3) Two new system tables in 'mysql':

  +----------------------------+
  | mysql.column_stats         |
  +----------------------------+
  | PK column_id     (INT)     |
  |    database_name (VARCHAR) |
  |    table_name    (VARCHAR) |
  |    column_name   (VARCHAR) |
  +----------------------------+

  +---------------------------------+
  | mysql.histograms                |
  +---------------------------------+
  | PK column_id        (INT)       |
  | PK bucket_number    (INT)       |
  |    histogram_type   (ENUM)      |
  |    bucket_high      (VARBINARY) |
  |    bucket_low       (VARBINARY) |
  |    bucket_frequency (DOUBLE)    |
  |    num_distinct     (INT)       |
  +---------------------------------+

  -- ADVANTAGES --
  - Less FK constraints/complexity than proposal number one.

  -- DISADVANTAGES --
  - VARBINARY has a limited length of 255.
  - Does not facilitate for table statistics in the future.
  - Using auto increment IDs imposes an upper limit a few places.

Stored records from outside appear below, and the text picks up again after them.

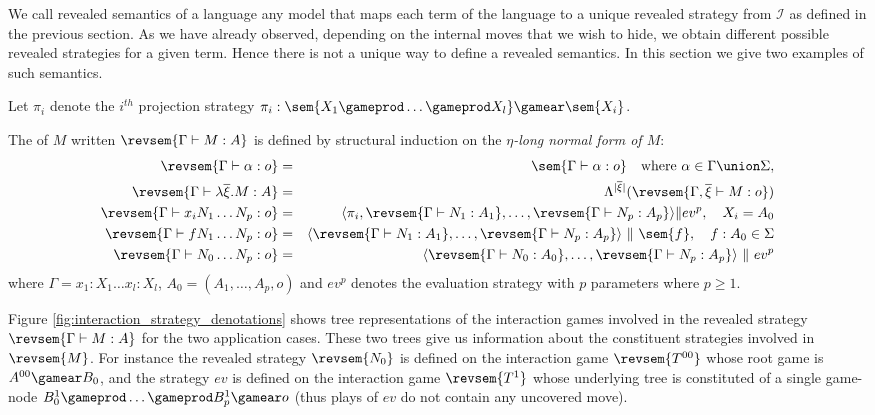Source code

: We call revealed semantics of a language any model that maps each term of the language to a unique revealed strategy from $\mathcal{I}$ as defined in the previous section.
As we have already observed, depending on the internal moves that we wish to hide, we obtain different possible revealed strategies for a given term. Hence there is not a unique way to define a revealed semantics. In this section we give two examples of such semantics.

Let $\pi_i$ denote the $i^{th}$ projection strategy $\pi_i : \sem{X_1 \gameprod
\ldots \gameprod X_l} \gamear \sem{X_i}$.

\begin{definition}
\label{dfn:fully_revealed_semantics}
The  of $M$ written $\revsem{\Gamma \vdash M : A}$ is defined by structural induction on the \emph{$\eta$-long normal form of $M$}:
\begin{eqnarray*}
\revsem{\Gamma \vdash \alpha : o} &=&
\sem{\Gamma \vdash \alpha : o} \quad \mbox{where } \alpha \in \Gamma \union \Sigma,\\
\revsem{\Gamma \vdash \lambda \overline{\xi} . M  : A} &=& \Lambda^{|\overline{\xi}|}(\revsem{\Gamma, \overline{\xi} \vdash M : o })  \\
\revsem{\Gamma  \vdash x_i N_1 \ldots N_p :o} &=& \langle \pi_i, \revsem{\Gamma \vdash N_1 : A_1}, \ldots, \revsem{\Gamma \vdash N_p : A_p}  \rangle \| ev^p, \quad X_i = A_0 \\
\revsem{\Gamma \vdash f N_1 \ldots N_p : o} &=& \langle \revsem{\Gamma \vdash N_1 : A_1}, \ldots, \revsem{\Gamma \vdash N_p : A_p} \rangle\ \|\ \sem{f}, \quad f : A_0 \in \Sigma \\
\revsem{\Gamma \vdash N_0 \ldots N_p : o} &=& \langle \revsem{\Gamma \vdash N_0 : A_0}, \ldots, \revsem{\Gamma \vdash N_p : A_p}  \rangle\ \|\ ev^p
\end{eqnarray*}
where $\Gamma = x_1 : X_1 \ldots x_l : X_l$, $A_0 =
(A_1,\ldots,A_p,o)$ and $ev^p$ denotes the evaluation strategy with
$p$ parameters where $p\geq 1$.
\end{definition}

Figure \ref{fig:interaction_strategy_denotations} shows tree representations of the interaction games involved in the revealed strategy $\revsem{\Gamma \vdash M : A}$ for the two application cases. These two trees give us information about the constituent strategies involved in $\revsem{M}$. For instance the revealed strategy $\revsem{N_0}$ is defined on the interaction game $\revsem{T^{00}}$ whose root game is $A^{00} \gamear B_0$, and the strategy $ev$ is defined on the interaction game $\revsem{T^1}$ whose underlying tree is constituted of a single game-node $B_0^1 \gameprod \ldots \gameprod B_p^1 \gamear o$ (thus plays of $ev$ do not contain any uncovered move).

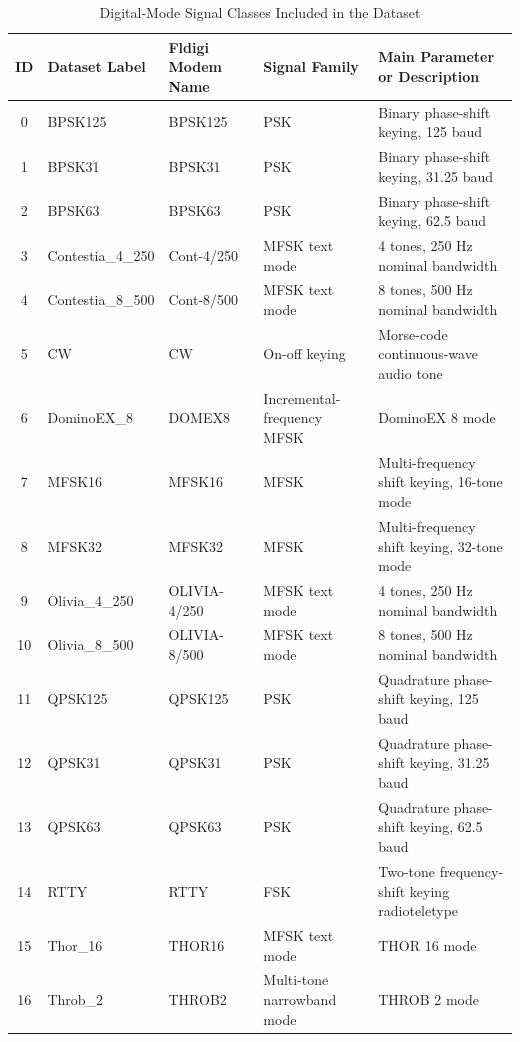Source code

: \begin{table}[!t]
\caption{Digital-Mode Signal Classes Included in the Dataset}
\label{tab:signal_modes}
\centering
\footnotesize
\setlength{\tabcolsep}{3pt}
\renewcommand{\arraystretch}{1.12}
\begin{tabular}{clp{}p{}p{}}
\hline
\hline
ID & Dataset Label & Fldigi Modem Name & Signal Family & Main Parameter or Description \\
\hline
0 & BPSK125 & BPSK125 & PSK & Binary phase-shift keying, 125 baud \\
1 & BPSK31 & BPSK31 & PSK & Binary phase-shift keying, 31.25 baud \\
2 & BPSK63 & BPSK63 & PSK & Binary phase-shift keying, 62.5 baud \\
3 & Contestia\_4\_250 & Cont-4/250 & MFSK text mode & 4 tones, 250 Hz nominal bandwidth \\
4 & Contestia\_8\_500 & Cont-8/500 & MFSK text mode & 8 tones, 500 Hz nominal bandwidth \\
5 & CW & CW & On-off keying & Morse-code continuous-wave audio tone \\
6 & DominoEX\_8 & DOMEX8 & Incremental-frequency MFSK & DominoEX 8 mode \\
7 & MFSK16 & MFSK16 & MFSK & Multi-frequency shift keying, 16-tone mode \\
8 & MFSK32 & MFSK32 & MFSK & Multi-frequency shift keying, 32-tone mode \\
9 & Olivia\_4\_250 & OLIVIA-4/250 & MFSK text mode & 4 tones, 250 Hz nominal bandwidth \\
10 & Olivia\_8\_500 & OLIVIA-8/500 & MFSK text mode & 8 tones, 500 Hz nominal bandwidth \\
11 & QPSK125 & QPSK125 & PSK & Quadrature phase-shift keying, 125 baud \\
12 & QPSK31 & QPSK31 & PSK & Quadrature phase-shift keying, 31.25 baud \\
13 & QPSK63 & QPSK63 & PSK & Quadrature phase-shift keying, 62.5 baud \\
14 & RTTY & RTTY & FSK & Two-tone frequency-shift keying radioteletype \\
15 & Thor\_16 & THOR16 & MFSK text mode & THOR 16 mode \\
16 & Throb\_2 & THROB2 & Multi-tone narrowband mode & THROB 2 mode \\
\hline
\hline
\end{tabular}
\end{table}
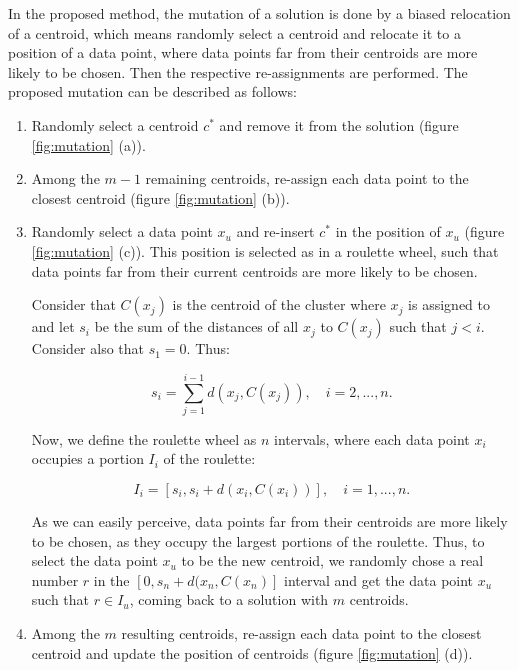 In the proposed method, the mutation of a solution is done by a biased relocation of a centroid, which means randomly select a centroid and relocate it to a position of a data point, where data points far from their centroids are more likely to be chosen. Then the respective re-assignments are performed. The proposed mutation can be described as follows:

\begin{enumerate}

	\item Randomly select a centroid $c^{*}$ and remove it from the solution (figure \ref{fig:mutation} (a)).
	
	\item Among the $m-1$ remaining centroids, re-assign each data point to the closest centroid (figure \ref{fig:mutation} (b)).
	
	\item Randomly select a data point $x_u$ and re-insert $c^{*}$ in the position of $x_u$ (figure \ref{fig:mutation} (c)). This position is selected as in a roulette wheel, such that data points far from their current centroids are more likely to be chosen.
	
	Consider that $C(x_j)$ is the centroid of the cluster where $x_j$ is assigned to and let $s_i$ be the sum of the distances of all $x_j$ to $C(x_j)$ such that $j < i$. Consider also that $s_1 = 0$. Thus:
	
	\begin{equation}
	s_i = \sum_{j=1}^{i-1} d(x_j, C(x_j)), \quad i = 2, ..., n.
	\end{equation}
	
	Now, we define the roulette wheel as $n$ intervals, where each data point $x_i$ occupies a portion $I_i$ of the roulette:
	
	\begin{equation}
	I_i = [ s_i, s_i + d(x_i, C(x_i)) ], \quad i = 1, ..., n.
	\end{equation}
	
	As we can easily perceive, data points far from their centroids are more likely to be chosen, as they occupy the largest portions of the roulette. Thus, to select the data point $x_u$ to be the new centroid, we randomly chose a real number $r$ in the $[ 0, s_n + d(x_n, C(x_n) ]$ interval and get the data point $x_u$ such that $r \in I_u$, coming back to a solution with $m$ centroids.
	
	\item Among the $m$ resulting centroids, re-assign each data point to the closest centroid and update the position of centroids (figure \ref{fig:mutation} (d)).
		
\end{enumerate}

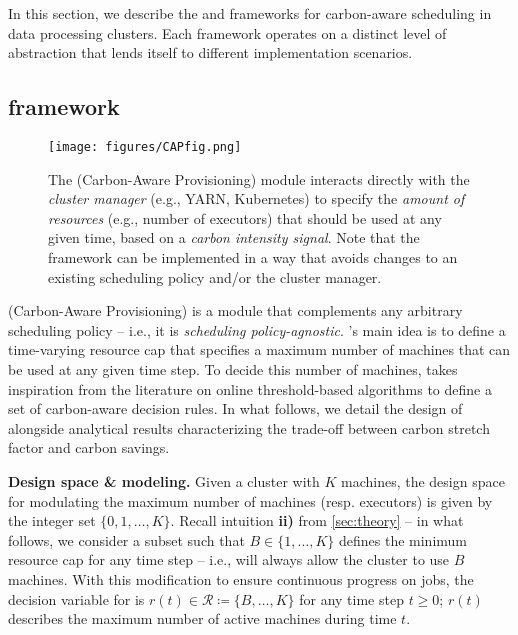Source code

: In this section, we describe the \CAP and \DANISH frameworks for carbon-aware scheduling in data processing clusters.  Each framework operates on a distinct level of abstraction that lends itself to different implementation scenarios.




\subsection{\CAP framework} \label{sec:cap-design}

\begin{figure}[h]
    \centering \vspace{-1em}
    \texttt{[image: figures/CAPfig.png]}
    \caption{The \CAP (Carbon-Aware Provisioning) module interacts directly with the \textit{cluster manager} (e.g., YARN, Kubernetes) to specify the \textit{amount of resources} (e.g., number of executors) that should be used at any given time, based on a \textit{carbon intensity signal}.  Note that the \CAP framework can be implemented in a way that avoids changes to an existing scheduling policy and/or the cluster manager.}
    \label{fig:cap-diagram}
\end{figure}

\CAP (Carbon-Aware Provisioning) is a module that complements any arbitrary scheduling policy -- i.e., it is \textit{scheduling policy-agnostic}.  \CAP's main idea is to define a time-varying resource cap that specifies a maximum number of machines that can be used at any given time step.  To decide this number of machines, \CAP takes inspiration from the literature on online threshold-based algorithms to define a set of carbon-aware decision rules.  In what follows, we detail the design of \CAP alongside analytical results characterizing the trade-off between carbon stretch factor and carbon savings.

\smallskip
\noindent\textbf{Design space \& modeling. } Given a cluster with $K$ machines, the design space for modulating the maximum number of machines (resp. executors) is given by the integer set $\{0, 1, \dots, K\}$.  Recall intuition \textbf{ii)} from \autoref{sec:theory} -- in what follows, we consider a subset such that $B \in \{1, \dots, K\}$ defines the minimum resource cap for any time step -- i.e., \CAP will always allow the cluster to use $B$ machines.
With this modification to ensure continuous progress on jobs, the decision variable for \CAP is $r(t) \in \mathcal{R} \coloneqq \{B, \dots, K\}$ for any time step $t \geq 0$; $r(t)$ describes the maximum number of active machines during time $t$.  

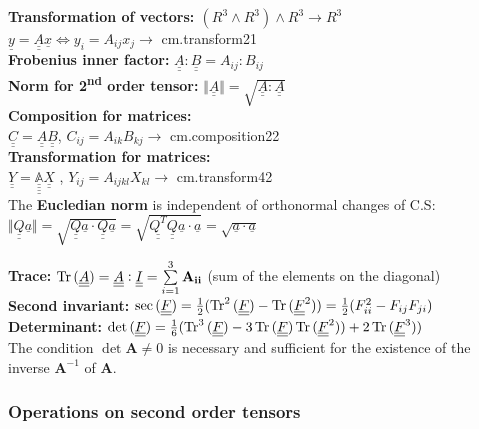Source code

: \textbf{Transformation of vectors: $ (R^3 \wedge R^3)\wedge R^3 \rightarrow R^3 $} \\ $ \underline{y} = \underline{\underline{A}} \underline{x} \Leftrightarrow y_i = A_{ij}x_j \rightarrow $ cm.transform21 \\
\textbf{Frobenius inner factor:} $ \underline{\underline{A}} : \underline{\underline{B}} = A_{ij} : B_{ij} $ \\
\textbf{Norm for 2\textsuperscript{nd} order tensor:} $\Vert \underline{\underline{A}} \Vert = \sqrt{\underline{\underline{A}} : \underline{\underline{A}}}$ \\
\textbf{Composition for matrices:} \\ $ \underline{\underline{C}} = \underline{\underline{A}} \underline{\underline{B}} $, $ C_{ij} = A_{ik} B_{kj} \rightarrow $ cm.composition22 \\
\textbf{Transformation for matrices:} \\ $ \underline{\underline{Y}} = \underline{\underline{\underline{\underline{\mathbb{A}}}}} \underline{\underline{X}}$ , $ Y_{ij} = A_{ijkl} X_{kl} \rightarrow $ cm.transform42 \\

The \textbf{Eucledian norm} is independent of orthonormal changes of C.S: \\
$ \Vert \underline{\underline{Q}} \underline{a} \Vert = \sqrt{\underline{\underline{Q}} \underline{a} \cdot \underline{\underline{Q}} \underline{a}} = \sqrt{\underline{\underline{Q^T}} \underline{\underline{Q}} \underline{a} \cdot \underline{a}} = \sqrt{\underline{a} \cdot \underline{a}}$

\textbf{Trace:}	$\operatorname{Tr}{(\underline{\underline{A}})} = \underline{\underline{A}} : \underline{\underline{I}} = \sum \limits_{i=1}^{3} \mathbf{A_{ii}}$ (sum of the elements on the diagonal)\\
\textbf{Second invariant:} $ \sec{(\underline{\underline{F}})} = \frac{1}{2} (\operatorname{Tr}^2{(\underline{\underline{F}})} - \operatorname{Tr}{(\underline{\underline{F}}^2)}) = \frac{1}{2}(F_{ii}^2 - F_{ij} F_{ji})$ \\
\textbf{Determinant:} $\det{(\underline{\underline{F}})} = \frac{1}{6} (\operatorname{Tr}^3{(\underline{\underline{F}})} - 3\operatorname{Tr}{(\underline{\underline{F}}}) \operatorname{Tr}{(\underline{\underline{F}}^2)}) + 2\operatorname{Tr}{(\underline{\underline{F}}^3)})$ \\
The condition $\det{\mathbf{A}} \neq 0$ is necessary and sufficient for the existence of the inverse $\mathbf{A}^{-1}$ of $\mathbf{A}$.

\subsubsection*{Operations on second order tensors}

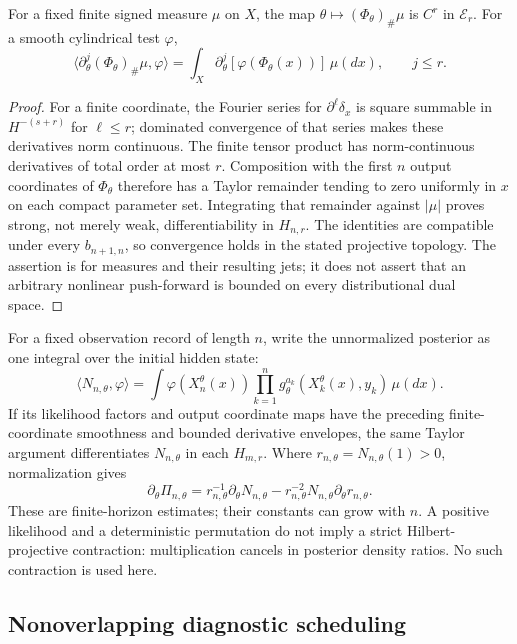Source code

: \begin{theorem}
\label{thm:r33-c1-push}
For a fixed finite signed measure $\mu$ on $X$, the map
$\theta\mapsto(\Phi_\theta)_\#\mu$ is $C^r$ in $\mathscr E_r$.
For a smooth cylindrical test $\varphi$,
\[
 \langle\partial_\theta^j(\Phi_\theta)_\#\mu,\varphi\rangle
 =\int_X\partial_\theta^j[\varphi(\Phi_\theta(x))]\,\mu(dx),
 \qquad j\le r.
\]
\end{theorem}
\begin{proof}
For a finite coordinate, the Fourier series for $\partial^\ell\delta_x$ is
square summable in $H^{-(s+r)}$ for $\ell\le r$; dominated convergence of
that series makes these derivatives norm continuous.  The finite tensor
product has norm-continuous derivatives of total order at most $r$.
Composition with the first $n$ output coordinates of $\Phi_\theta$ therefore
has a Taylor remainder tending to zero uniformly in $x$ on each compact
parameter set.  Integrating that remainder against $|\mu|$ proves strong,
not merely weak, differentiability in $H_{n,r}$.  The identities are compatible
under every $b_{n+1,n}$, so convergence holds in the stated projective topology.
The assertion is for measures and their resulting jets; it does not assert
that an arbitrary nonlinear push-forward is bounded on every distributional
dual space.
\end{proof}

For a fixed observation record of length $n$, write the unnormalized posterior
as one integral over the initial hidden state:
\[
 \langle N_{n,\theta},\varphi\rangle
 =\int\varphi(X_n^\theta(x))
   \prod_{k=1}^n g_\theta^{a_k}(X_k^\theta(x),y_k)\,\mu(dx).
\]
If its likelihood factors and output coordinate maps have the preceding
finite-coordinate smoothness and bounded derivative envelopes, the same
Taylor argument differentiates $N_{n,\theta}$ in each $H_{m,r}$.
Where $r_{n,\theta}=N_{n,\theta}(1)>0$, normalization gives
\[
 \partial_\theta\Pi_{n,\theta}
 =r_{n,\theta}^{-1}\partial_\theta N_{n,\theta}
  -r_{n,\theta}^{-2}N_{n,\theta}\partial_\theta r_{n,\theta}.
\]
These are finite-horizon estimates; their constants can grow with $n$.
A positive likelihood and a deterministic permutation do not imply a strict
Hilbert-projective contraction: multiplication cancels in posterior density
ratios.  No such contraction is used here.

\subsection{Nonoverlapping diagnostic scheduling}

4) One new system table in 'mysql':

  +----------------------------+
  | mysql.column_stats         |
  +----------------------------+
  | PK database_name (VARCHAR) |
  | PK table_name    (VARCHAR) |
  | PK column_name   (VARCHAR) |
  |    histogram     (JSON)    |
  +----------------------------+

  -- ADVANTAGES --
  - Flexible to store both different data types, new histogram types and such
    in the future.
  - No limit with auto increment column as mentioned above.
  - Simple, but flexible design.

  -- DISADVANTAGES --
  - Repeating database name and table name is redundant.
  - Does not facilitate for table statistics in the future.



THE CHOSEN APPROACH
===================
We have chosen to go for suggestion number four, due to both the simplicity and
the flexibility it gives.



JSON HISTOGRAM EXAMPLES
=======================
The following section will give some examples on how much storage space the
chosen storage solution will use in different scenarios.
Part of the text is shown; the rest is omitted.